Question: In principle, are you in favor of revolutions in a person’s life?
Answer: Somewhere once or twice in a lifetime a person has to make a turn.
Question: What turn do you think is truly fateful for a person?
Answer: Like in the song:
The right to forget the years,
The right to remember the hours,
The right to choose how to live,
Throwing life on the scales.
You have to worry and cry, but eventually throw your life on the scales and decide. Otherwise, you will be gnawing at yourself all the time, you will be in doubt all the time, and you will not achieve anything.
Question: Please tell me, remembering your life, what was your fateful decision?
Answer: I left my business practically for free. It was in Israel. I left it and did not worry for a minute. I did not look back. Because I still had something in my hands that I really wanted all my life.
Question: Are you talking about how you came to your teacher and the science of Kabbalah?
Answer: Yes, and that is why it all paid off. It paid off in the fact that if this is the most important thing for me, then I do not need gold, money, cars, and so on.
Question: Please teach me, because it does not work like that. You regret something all the time, you constantly think: “What if I did that? What if I did this?” It says in the Torah about this: do not look back. But how? How to cut it off just like that?
Answer: I don’t know. I think about what will happen on the last day of my life and not about what happened. That is the main thing for me. The result.
Question: So, we are coming back to this “golden question.” There is still a seed in it, after all?
Answer: Of course!
Question: So, at this moment I have to understand, accept my life, and calmly leave?
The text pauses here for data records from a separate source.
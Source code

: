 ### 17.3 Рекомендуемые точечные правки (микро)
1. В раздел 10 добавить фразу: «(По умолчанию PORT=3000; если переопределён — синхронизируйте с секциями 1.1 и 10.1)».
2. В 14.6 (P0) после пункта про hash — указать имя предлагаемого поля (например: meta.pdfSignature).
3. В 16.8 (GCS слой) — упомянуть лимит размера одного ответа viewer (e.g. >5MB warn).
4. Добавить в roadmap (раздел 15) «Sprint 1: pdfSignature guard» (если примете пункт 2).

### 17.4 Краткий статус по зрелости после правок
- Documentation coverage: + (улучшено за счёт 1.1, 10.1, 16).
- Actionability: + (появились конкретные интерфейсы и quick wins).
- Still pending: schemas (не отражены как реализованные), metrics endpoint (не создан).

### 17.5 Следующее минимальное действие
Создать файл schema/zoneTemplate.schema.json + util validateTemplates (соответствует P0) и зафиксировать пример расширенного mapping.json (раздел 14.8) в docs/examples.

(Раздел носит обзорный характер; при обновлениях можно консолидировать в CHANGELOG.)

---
Answer: Yes. I did everything I could. It worked, it did not work, with mistakes, without mistakes—I did it.
Question: You keep coming back to the fact that, one way or another, a person must find the meaning of his life. That is what he lives for.
All our sharp turns and sharp decisions, is this the way? Is this exactly probing? Does it sit internally in a person?
Answer: I do not think these are sharp turns. I think it is being prepared within the person constantly and then it just rises and spills over the edge.
Question: The exact thing that he wants?
Answer: Yes.
Question: So, all these decisions that he talks about are searching for oneself, for the meaning of life?
Answer: Yes.
Question: Does a person have to finally find the true meaning of life or will everyone have their own?
Answer: To the extent that he can. But, in principle, you should be ready to “throw yourself off a cliff.”
Question: This means giving up everything and running to find the meaning of life.
Answer: Yes.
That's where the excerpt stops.